Records to use below:

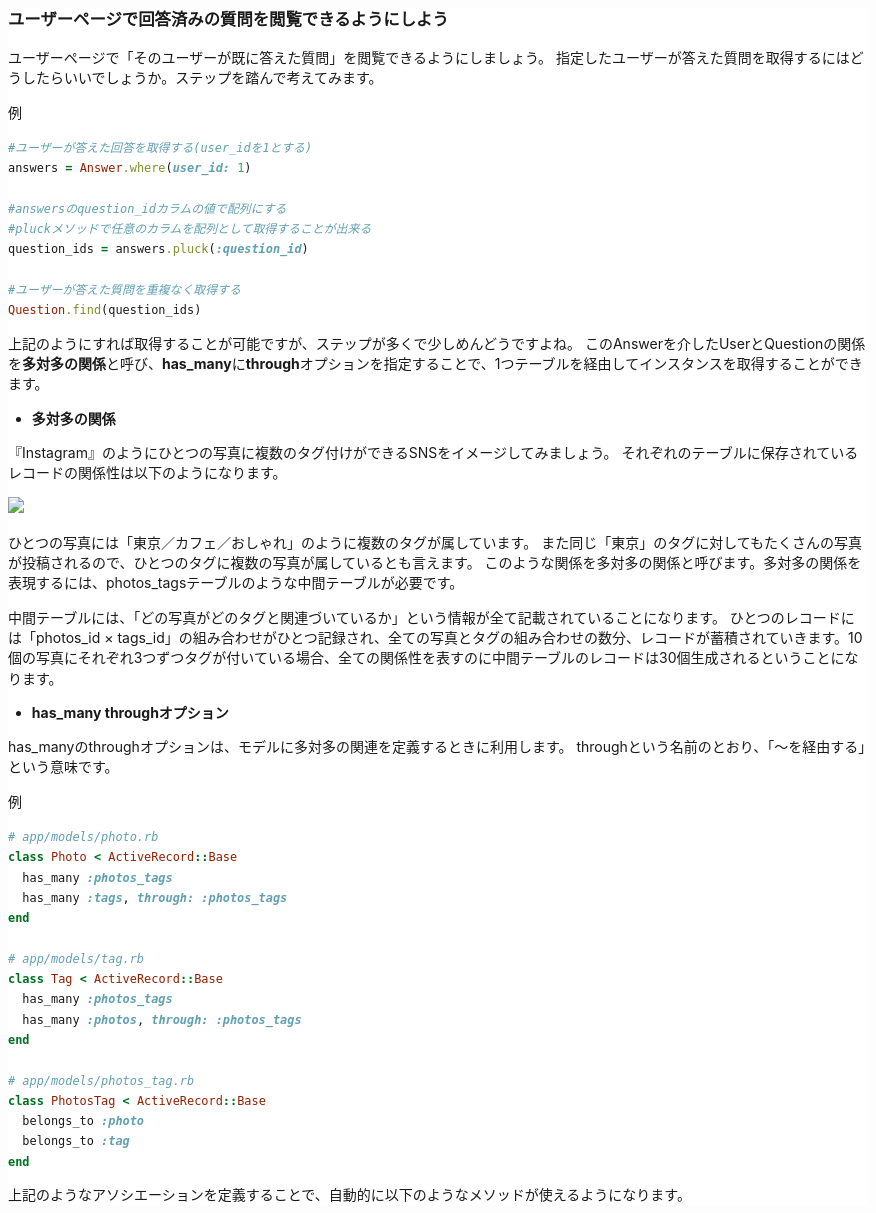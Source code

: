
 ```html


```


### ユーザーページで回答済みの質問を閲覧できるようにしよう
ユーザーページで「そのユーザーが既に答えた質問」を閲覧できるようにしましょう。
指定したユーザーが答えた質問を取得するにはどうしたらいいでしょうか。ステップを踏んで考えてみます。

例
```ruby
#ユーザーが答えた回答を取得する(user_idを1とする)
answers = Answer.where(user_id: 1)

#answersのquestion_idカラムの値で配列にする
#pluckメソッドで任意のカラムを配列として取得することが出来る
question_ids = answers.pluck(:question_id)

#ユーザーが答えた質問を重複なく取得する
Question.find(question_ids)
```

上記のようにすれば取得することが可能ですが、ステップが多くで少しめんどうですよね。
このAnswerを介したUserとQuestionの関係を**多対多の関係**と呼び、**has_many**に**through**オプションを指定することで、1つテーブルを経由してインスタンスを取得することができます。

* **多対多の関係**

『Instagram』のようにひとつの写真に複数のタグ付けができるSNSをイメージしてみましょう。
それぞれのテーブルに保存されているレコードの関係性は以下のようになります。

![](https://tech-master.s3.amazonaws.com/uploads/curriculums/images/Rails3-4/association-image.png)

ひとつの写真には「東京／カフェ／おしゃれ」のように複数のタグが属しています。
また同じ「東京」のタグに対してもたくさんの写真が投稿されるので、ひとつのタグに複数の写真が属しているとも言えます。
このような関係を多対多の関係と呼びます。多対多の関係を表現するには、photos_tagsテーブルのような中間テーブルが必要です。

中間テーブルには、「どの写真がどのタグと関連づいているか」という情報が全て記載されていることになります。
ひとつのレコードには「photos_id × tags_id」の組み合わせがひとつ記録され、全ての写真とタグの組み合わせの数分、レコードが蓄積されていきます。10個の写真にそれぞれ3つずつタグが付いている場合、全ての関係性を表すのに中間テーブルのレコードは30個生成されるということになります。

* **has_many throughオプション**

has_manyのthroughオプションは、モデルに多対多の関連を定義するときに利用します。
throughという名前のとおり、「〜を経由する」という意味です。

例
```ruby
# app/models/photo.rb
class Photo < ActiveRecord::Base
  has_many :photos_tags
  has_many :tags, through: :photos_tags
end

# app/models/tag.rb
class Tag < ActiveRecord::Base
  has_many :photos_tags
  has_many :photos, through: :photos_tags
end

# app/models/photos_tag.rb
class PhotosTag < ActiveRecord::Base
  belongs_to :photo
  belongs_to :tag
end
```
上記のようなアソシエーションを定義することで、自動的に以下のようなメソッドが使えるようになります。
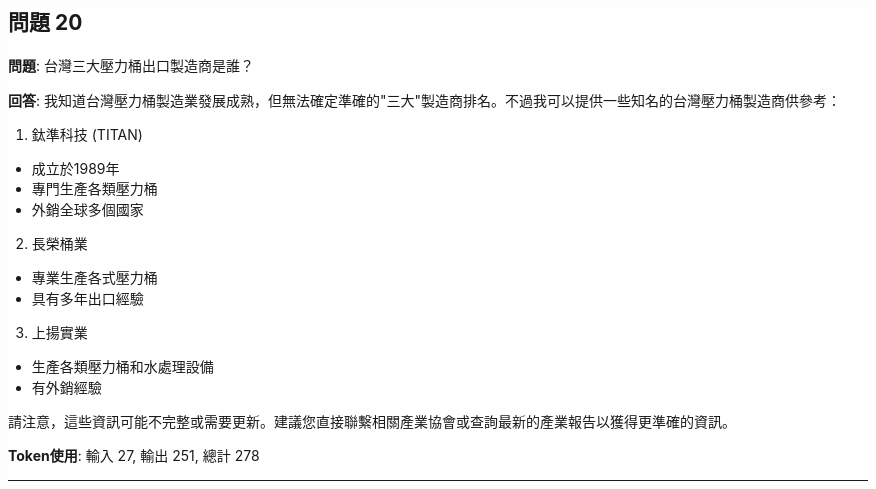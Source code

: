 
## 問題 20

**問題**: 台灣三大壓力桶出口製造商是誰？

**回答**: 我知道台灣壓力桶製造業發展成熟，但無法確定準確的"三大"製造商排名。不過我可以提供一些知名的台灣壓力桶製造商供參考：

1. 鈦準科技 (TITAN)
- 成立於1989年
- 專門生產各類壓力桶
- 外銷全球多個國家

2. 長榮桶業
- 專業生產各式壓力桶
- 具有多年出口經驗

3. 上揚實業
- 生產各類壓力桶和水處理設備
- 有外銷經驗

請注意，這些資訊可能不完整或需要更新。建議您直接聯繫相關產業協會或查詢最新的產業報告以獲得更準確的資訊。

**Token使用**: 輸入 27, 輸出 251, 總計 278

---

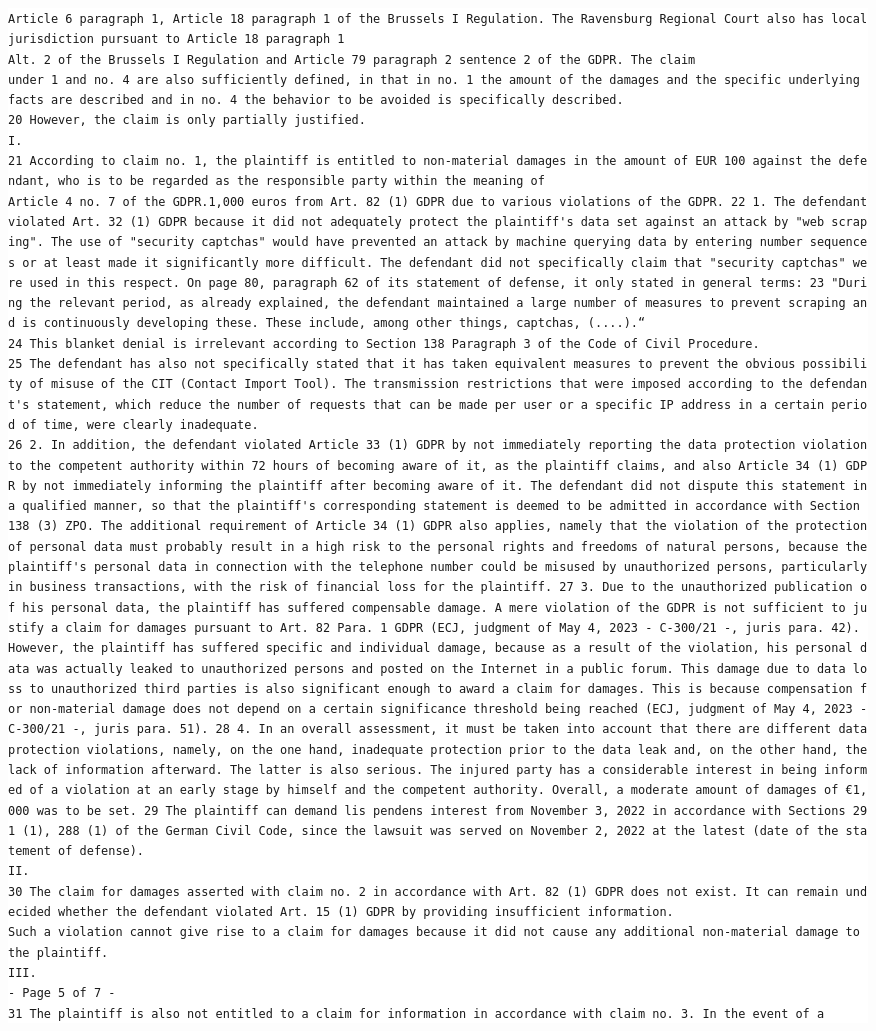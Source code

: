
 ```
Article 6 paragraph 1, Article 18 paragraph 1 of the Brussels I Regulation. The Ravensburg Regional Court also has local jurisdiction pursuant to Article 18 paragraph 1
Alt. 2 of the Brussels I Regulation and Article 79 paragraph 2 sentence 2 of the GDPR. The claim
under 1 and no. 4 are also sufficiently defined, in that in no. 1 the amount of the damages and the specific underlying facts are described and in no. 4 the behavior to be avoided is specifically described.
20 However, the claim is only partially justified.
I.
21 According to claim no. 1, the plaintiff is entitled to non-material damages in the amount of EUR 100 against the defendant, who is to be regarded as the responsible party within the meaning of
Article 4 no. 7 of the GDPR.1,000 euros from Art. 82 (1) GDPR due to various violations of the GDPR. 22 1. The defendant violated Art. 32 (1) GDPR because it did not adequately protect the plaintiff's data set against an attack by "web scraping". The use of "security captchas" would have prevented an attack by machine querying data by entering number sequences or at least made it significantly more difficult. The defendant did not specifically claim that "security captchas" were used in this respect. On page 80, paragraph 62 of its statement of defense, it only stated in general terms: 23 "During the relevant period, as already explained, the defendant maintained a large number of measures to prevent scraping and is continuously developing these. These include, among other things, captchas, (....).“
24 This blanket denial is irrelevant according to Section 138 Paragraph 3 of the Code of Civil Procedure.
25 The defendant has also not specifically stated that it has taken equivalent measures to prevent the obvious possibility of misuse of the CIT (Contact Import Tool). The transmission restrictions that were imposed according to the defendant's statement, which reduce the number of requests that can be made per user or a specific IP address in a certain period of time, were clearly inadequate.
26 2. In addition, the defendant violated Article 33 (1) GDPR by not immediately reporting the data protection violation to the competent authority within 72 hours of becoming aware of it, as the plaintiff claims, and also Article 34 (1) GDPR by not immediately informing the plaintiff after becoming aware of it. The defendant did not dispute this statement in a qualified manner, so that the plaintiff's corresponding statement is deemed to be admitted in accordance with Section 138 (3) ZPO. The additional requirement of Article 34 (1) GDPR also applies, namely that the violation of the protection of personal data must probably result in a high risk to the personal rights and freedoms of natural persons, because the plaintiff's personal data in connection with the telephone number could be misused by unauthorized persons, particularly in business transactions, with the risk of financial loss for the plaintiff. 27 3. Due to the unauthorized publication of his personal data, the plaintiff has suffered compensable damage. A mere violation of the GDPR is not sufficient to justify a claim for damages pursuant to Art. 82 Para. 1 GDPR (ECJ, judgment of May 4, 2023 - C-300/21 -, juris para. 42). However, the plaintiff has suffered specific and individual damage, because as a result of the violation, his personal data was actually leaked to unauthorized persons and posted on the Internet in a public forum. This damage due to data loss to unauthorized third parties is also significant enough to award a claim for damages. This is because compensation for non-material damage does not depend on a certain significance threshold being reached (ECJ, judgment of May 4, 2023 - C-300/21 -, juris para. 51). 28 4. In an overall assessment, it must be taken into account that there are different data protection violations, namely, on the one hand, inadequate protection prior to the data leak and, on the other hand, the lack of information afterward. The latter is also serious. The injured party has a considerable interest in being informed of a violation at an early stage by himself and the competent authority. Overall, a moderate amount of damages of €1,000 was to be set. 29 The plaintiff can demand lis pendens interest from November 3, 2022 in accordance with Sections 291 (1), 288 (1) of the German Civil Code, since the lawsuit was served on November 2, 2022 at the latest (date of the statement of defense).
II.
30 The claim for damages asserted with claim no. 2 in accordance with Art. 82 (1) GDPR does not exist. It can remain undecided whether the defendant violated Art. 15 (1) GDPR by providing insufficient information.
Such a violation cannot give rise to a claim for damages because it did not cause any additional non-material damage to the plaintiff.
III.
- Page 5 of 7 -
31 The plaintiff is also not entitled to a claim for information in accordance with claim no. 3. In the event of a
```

End of Records to use.

• Problem requirements
Omit the pictures, then set down all the remaining data exactly as given.

• Written solution
Source code

:
 ```html


```


### ユーザーページで回答済みの質問を閲覧できるようにしよう
ユーザーページで「そのユーザーが既に答えた質問」を閲覧できるようにしましょう。
指定したユーザーが答えた質問を取得するにはどうしたらいいでしょうか。ステップを踏んで考えてみます。

例
```ruby
#ユーザーが答えた回答を取得する(user_idを1とする)
answers = Answer.where(user_id: 1)

#answersのquestion_idカラムの値で配列にする
#pluckメソッドで任意のカラムを配列として取得することが出来る
question_ids = answers.pluck(:question_id)

#ユーザーが答えた質問を重複なく取得する
Question.find(question_ids)
```

上記のようにすれば取得することが可能ですが、ステップが多くで少しめんどうですよね。
このAnswerを介したUserとQuestionの関係を**多対多の関係**と呼び、**has_many**に**through**オプションを指定することで、1つテーブルを経由してインスタンスを取得することができます。

* **多対多の関係**

『Instagram』のようにひとつの写真に複数のタグ付けができるSNSをイメージしてみましょう。
それぞれのテーブルに保存されているレコードの関係性は以下のようになります。

![](https://tech-master.s3.amazonaws.com/uploads/curriculums/images/Rails3-4/association-image.png)

ひとつの写真には「東京／カフェ／おしゃれ」のように複数のタグが属しています。
また同じ「東京」のタグに対してもたくさんの写真が投稿されるので、ひとつのタグに複数の写真が属しているとも言えます。
このような関係を多対多の関係と呼びます。多対多の関係を表現するには、photos_tagsテーブルのような中間テーブルが必要です。

中間テーブルには、「どの写真がどのタグと関連づいているか」という情報が全て記載されていることになります。
ひとつのレコードには「photos_id × tags_id」の組み合わせがひとつ記録され、全ての写真とタグの組み合わせの数分、レコードが蓄積されていきます。10個の写真にそれぞれ3つずつタグが付いている場合、全ての関係性を表すのに中間テーブルのレコードは30個生成されるということになります。

* **has_many throughオプション**

has_manyのthroughオプションは、モデルに多対多の関連を定義するときに利用します。
throughという名前のとおり、「〜を経由する」という意味です。

例
```ruby
# app/models/photo.rb
class Photo < ActiveRecord::Base
  has_many :photos_tags
  has_many :tags, through: :photos_tags
end

# app/models/tag.rb
class Tag < ActiveRecord::Base
  has_many :photos_tags
  has_many :photos, through: :photos_tags
end

# app/models/photos_tag.rb
class PhotosTag < ActiveRecord::Base
  belongs_to :photo
  belongs_to :tag
end
```
上記のようなアソシエーションを定義することで、自動的に以下のようなメソッドが使えるようになります。
Source code

: 
## 問題 20

**問題**: 台灣三大壓力桶出口製造商是誰？

**回答**: 我知道台灣壓力桶製造業發展成熟，但無法確定準確的"三大"製造商排名。不過我可以提供一些知名的台灣壓力桶製造商供參考：

1. 鈦準科技 (TITAN)
- 成立於1989年
- 專門生產各類壓力桶
- 外銷全球多個國家

2. 長榮桶業
- 專業生產各式壓力桶
- 具有多年出口經驗

3. 上揚實業
- 生產各類壓力桶和水處理設備
- 有外銷經驗

請注意，這些資訊可能不完整或需要更新。建議您直接聯繫相關產業協會或查詢最新的產業報告以獲得更準確的資訊。

**Token使用**: 輸入 27, 輸出 251, 總計 278

---

Source code

:
 ```
Article 6 paragraph 1, Article 18 paragraph 1 of the Brussels I Regulation. The Ravensburg Regional Court also has local jurisdiction pursuant to Article 18 paragraph 1
Alt. 2 of the Brussels I Regulation and Article 79 paragraph 2 sentence 2 of the GDPR. The claim
under 1 and no. 4 are also sufficiently defined, in that in no. 1 the amount of the damages and the specific underlying facts are described and in no. 4 the behavior to be avoided is specifically described.
20 However, the claim is only partially justified.
I.
21 According to claim no. 1, the plaintiff is entitled to non-material damages in the amount of EUR 100 against the defendant, who is to be regarded as the responsible party within the meaning of
Article 4 no. 7 of the GDPR.1,000 euros from Art. 82 (1) GDPR due to various violations of the GDPR. 22 1. The defendant violated Art. 32 (1) GDPR because it did not adequately protect the plaintiff's data set against an attack by "web scraping". The use of "security captchas" would have prevented an attack by machine querying data by entering number sequences or at least made it significantly more difficult. The defendant did not specifically claim that "security captchas" were used in this respect. On page 80, paragraph 62 of its statement of defense, it only stated in general terms: 23 "During the relevant period, as already explained, the defendant maintained a large number of measures to prevent scraping and is continuously developing these. These include, among other things, captchas, (....).“
24 This blanket denial is irrelevant according to Section 138 Paragraph 3 of the Code of Civil Procedure.
25 The defendant has also not specifically stated that it has taken equivalent measures to prevent the obvious possibility of misuse of the CIT (Contact Import Tool). The transmission restrictions that were imposed according to the defendant's statement, which reduce the number of requests that can be made per user or a specific IP address in a certain period of time, were clearly inadequate.
26 2. In addition, the defendant violated Article 33 (1) GDPR by not immediately reporting the data protection violation to the competent authority within 72 hours of becoming aware of it, as the plaintiff claims, and also Article 34 (1) GDPR by not immediately informing the plaintiff after becoming aware of it. The defendant did not dispute this statement in a qualified manner, so that the plaintiff's corresponding statement is deemed to be admitted in accordance with Section 138 (3) ZPO. The additional requirement of Article 34 (1) GDPR also applies, namely that the violation of the protection of personal data must probably result in a high risk to the personal rights and freedoms of natural persons, because the plaintiff's personal data in connection with the telephone number could be misused by unauthorized persons, particularly in business transactions, with the risk of financial loss for the plaintiff. 27 3. Due to the unauthorized publication of his personal data, the plaintiff has suffered compensable damage. A mere violation of the GDPR is not sufficient to justify a claim for damages pursuant to Art. 82 Para. 1 GDPR (ECJ, judgment of May 4, 2023 - C-300/21 -, juris para. 42). However, the plaintiff has suffered specific and individual damage, because as a result of the violation, his personal data was actually leaked to unauthorized persons and posted on the Internet in a public forum. This damage due to data loss to unauthorized third parties is also significant enough to award a claim for damages. This is because compensation for non-material damage does not depend on a certain significance threshold being reached (ECJ, judgment of May 4, 2023 - C-300/21 -, juris para. 51). 28 4. In an overall assessment, it must be taken into account that there are different data protection violations, namely, on the one hand, inadequate protection prior to the data leak and, on the other hand, the lack of information afterward. The latter is also serious. The injured party has a considerable interest in being informed of a violation at an early stage by himself and the competent authority. Overall, a moderate amount of damages of €1,000 was to be set. 29 The plaintiff can demand lis pendens interest from November 3, 2022 in accordance with Sections 291 (1), 288 (1) of the German Civil Code, since the lawsuit was served on November 2, 2022 at the latest (date of the statement of defense).
II.
30 The claim for damages asserted with claim no. 2 in accordance with Art. 82 (1) GDPR does not exist. It can remain undecided whether the defendant violated Art. 15 (1) GDPR by providing insufficient information.
Such a violation cannot give rise to a claim for damages because it did not cause any additional non-material damage to the plaintiff.
III.
- Page 5 of 7 -
31 The plaintiff is also not entitled to a claim for information in accordance with claim no. 3. In the event of a
```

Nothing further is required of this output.